For instance, when generating the visual with Claude 3.7 Sonnet, we observe the following output, which looks pretty close to what we want. However, filtering the data reveals a massive issue:
When filtering the data, we see that the bullet chart is simply just hard-coded shapes. Ideally, you should pick this up if you are generating each mark one at a time, but when integrating the layers together, you might end up with unexpected issues like this. Resolving the issues also simply means reverting back to the iterative steps 6-8.
A last mention is that it is important to be self-aware of a “point of no return”. This is a point where the code you are generating or the conversation with the LLM becomes so convoluted, that you are not making progress anymore. When you reach this point, you may consider trying a new chat with the LLM (starting over from the last specification that worked), or spending some time reading and learning about the area where you are struggling, before you continue further. Do not underestimate the value of taking one step back to learn, so you can take three steps forward, later!
In conclusion
AI assistive tools like LLMs can be helpful for certain tasks like building custom visuals. These tools can help you do things that were not possible previously, and they can help you improve efficiency.

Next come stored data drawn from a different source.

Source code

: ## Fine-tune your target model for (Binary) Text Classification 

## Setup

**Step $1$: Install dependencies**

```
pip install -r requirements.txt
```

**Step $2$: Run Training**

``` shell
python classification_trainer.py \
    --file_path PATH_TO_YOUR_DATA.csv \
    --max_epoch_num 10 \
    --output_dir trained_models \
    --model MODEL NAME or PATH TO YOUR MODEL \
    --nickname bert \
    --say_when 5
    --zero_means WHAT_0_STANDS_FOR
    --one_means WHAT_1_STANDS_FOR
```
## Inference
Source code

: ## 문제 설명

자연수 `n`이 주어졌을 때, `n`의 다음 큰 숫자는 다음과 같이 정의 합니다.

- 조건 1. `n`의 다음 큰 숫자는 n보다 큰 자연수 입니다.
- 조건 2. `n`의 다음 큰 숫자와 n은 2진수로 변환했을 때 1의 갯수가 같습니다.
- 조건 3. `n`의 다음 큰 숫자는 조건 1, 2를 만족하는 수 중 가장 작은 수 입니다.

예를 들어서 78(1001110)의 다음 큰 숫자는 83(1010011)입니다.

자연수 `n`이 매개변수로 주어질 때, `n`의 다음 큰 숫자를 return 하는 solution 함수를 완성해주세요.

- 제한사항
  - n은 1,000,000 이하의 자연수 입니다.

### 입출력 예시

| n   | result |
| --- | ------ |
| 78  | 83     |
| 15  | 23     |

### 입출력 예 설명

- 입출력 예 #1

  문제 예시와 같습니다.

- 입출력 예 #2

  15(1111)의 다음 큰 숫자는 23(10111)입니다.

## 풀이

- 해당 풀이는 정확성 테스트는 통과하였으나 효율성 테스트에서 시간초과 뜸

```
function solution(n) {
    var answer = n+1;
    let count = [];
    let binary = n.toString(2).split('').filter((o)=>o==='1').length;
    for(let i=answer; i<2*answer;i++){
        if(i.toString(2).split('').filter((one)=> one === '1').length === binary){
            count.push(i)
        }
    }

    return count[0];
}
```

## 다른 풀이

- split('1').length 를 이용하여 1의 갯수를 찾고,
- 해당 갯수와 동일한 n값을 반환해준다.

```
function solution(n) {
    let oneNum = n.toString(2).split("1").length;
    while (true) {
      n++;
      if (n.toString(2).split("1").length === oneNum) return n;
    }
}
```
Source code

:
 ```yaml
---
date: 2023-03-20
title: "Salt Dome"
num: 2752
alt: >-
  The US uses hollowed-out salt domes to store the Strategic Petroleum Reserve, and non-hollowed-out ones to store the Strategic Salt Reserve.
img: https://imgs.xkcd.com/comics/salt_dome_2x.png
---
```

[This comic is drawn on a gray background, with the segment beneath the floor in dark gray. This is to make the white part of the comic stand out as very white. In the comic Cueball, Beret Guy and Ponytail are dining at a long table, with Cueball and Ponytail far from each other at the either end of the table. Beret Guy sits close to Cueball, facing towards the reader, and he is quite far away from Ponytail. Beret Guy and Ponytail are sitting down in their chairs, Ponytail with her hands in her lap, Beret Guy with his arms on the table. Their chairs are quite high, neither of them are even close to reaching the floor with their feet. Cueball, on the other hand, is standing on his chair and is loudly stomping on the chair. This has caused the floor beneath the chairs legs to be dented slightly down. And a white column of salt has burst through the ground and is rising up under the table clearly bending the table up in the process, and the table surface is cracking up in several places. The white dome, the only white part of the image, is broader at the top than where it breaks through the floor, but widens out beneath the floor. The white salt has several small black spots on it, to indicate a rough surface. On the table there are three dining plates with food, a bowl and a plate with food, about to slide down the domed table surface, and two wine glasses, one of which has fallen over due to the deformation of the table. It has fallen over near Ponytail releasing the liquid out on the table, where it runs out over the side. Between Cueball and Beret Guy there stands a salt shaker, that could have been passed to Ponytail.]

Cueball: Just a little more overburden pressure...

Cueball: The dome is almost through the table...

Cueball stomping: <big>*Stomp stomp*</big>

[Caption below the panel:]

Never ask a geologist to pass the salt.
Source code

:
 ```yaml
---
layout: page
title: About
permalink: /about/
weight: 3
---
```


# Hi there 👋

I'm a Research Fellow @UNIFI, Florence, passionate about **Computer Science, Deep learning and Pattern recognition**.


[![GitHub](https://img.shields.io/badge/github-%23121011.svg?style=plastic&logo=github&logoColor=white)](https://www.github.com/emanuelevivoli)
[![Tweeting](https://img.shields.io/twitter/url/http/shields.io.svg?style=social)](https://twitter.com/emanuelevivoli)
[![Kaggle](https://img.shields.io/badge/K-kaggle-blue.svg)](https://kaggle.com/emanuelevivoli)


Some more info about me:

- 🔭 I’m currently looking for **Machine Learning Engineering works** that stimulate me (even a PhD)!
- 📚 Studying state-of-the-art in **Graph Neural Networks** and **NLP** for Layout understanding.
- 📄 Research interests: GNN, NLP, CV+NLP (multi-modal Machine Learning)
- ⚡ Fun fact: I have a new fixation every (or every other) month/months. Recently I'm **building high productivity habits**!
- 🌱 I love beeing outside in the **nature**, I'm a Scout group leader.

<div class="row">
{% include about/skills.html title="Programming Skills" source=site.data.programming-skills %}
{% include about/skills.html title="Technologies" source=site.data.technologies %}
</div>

However, they are not a magic bullet, and they have certain risks and considerations to keep in mind if you use them. You can use them to build interesting and useful things, but doing so still requires that you take a thoughtful approach with deliberate planning and critical thinking. It is also important to regularly find and incorporate trusted online sources in your process, rather than relying solely on LLMs alone. If you make something that will be used beyond a screenshot for a LinkedIn post, then you should expect that it will still require significant time and effort.